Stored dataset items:
*** Begin section ***
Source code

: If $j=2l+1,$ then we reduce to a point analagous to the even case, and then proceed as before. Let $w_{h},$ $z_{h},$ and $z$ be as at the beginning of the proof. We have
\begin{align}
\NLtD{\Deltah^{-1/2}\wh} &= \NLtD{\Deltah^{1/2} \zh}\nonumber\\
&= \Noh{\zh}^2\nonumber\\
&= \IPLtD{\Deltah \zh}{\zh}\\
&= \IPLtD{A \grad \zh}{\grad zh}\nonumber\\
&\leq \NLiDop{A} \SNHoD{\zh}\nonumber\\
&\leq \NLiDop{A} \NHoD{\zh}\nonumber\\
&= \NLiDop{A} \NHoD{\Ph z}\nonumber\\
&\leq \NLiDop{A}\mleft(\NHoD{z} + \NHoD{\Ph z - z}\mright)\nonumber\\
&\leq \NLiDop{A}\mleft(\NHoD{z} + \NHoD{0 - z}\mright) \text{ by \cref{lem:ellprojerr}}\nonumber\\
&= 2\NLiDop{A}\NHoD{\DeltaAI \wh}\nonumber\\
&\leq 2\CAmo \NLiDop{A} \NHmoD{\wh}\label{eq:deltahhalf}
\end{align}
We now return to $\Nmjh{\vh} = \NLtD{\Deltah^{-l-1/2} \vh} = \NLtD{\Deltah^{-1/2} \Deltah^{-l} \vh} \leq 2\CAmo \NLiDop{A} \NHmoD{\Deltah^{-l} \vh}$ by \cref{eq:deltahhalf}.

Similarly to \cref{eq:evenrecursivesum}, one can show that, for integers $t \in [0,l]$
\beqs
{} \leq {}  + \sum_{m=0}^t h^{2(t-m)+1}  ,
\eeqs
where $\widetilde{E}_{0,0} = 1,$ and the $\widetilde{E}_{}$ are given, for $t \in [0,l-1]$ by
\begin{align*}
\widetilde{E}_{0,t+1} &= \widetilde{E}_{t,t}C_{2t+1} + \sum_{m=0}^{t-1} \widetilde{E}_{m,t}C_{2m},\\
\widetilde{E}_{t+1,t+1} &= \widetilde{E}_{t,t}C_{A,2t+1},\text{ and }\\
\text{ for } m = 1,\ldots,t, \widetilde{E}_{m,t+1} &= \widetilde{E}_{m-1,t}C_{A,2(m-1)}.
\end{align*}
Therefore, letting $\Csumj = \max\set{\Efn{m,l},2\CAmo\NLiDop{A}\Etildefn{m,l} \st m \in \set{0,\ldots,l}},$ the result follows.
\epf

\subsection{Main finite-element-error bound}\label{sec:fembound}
*** End section ***
**What this task involves**:
Apply a filter for "mright" to the data above, then copy each line that matches.

**Answer to this problem**:
&\leq \NLiDop{A}\mleft(\NHoD{z} + \NHoD{\Ph z - z}\mright)\nonumber\\
&\leq \NLiDop{A}\mleft(\NHoD{z} + \NHoD{0 - z}\mright) \text{ by \cref{lem:ellprojerr}}\nonumber\\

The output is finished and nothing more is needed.